• MATERIAL PROVIDED:
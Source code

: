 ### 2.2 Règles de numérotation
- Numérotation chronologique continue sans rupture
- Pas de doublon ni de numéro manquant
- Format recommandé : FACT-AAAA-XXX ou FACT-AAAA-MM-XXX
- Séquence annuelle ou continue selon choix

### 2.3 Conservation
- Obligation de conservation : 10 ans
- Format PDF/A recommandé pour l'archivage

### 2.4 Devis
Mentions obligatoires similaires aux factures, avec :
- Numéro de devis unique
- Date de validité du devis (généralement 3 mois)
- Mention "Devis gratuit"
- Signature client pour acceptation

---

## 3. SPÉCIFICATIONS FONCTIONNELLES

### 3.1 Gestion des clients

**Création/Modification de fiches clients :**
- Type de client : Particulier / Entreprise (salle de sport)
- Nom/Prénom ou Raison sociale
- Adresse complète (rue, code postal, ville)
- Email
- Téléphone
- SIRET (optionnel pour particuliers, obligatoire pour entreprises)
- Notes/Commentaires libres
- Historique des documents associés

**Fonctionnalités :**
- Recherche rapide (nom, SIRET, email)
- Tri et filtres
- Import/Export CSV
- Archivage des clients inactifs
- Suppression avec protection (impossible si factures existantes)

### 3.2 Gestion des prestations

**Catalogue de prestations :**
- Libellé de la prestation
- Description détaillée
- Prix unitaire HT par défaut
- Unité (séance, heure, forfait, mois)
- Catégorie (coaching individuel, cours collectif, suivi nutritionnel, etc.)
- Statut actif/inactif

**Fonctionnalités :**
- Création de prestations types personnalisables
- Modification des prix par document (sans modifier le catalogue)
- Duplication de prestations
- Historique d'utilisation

• ABOUT THIS TASK:
Each line containing "prestations" belongs in the answer; pick these out of the material and copy them.

• TASK RESULT:
### 3.2 Gestion des prestations
**Catalogue de prestations :**
- Création de prestations types personnalisables
- Duplication de prestations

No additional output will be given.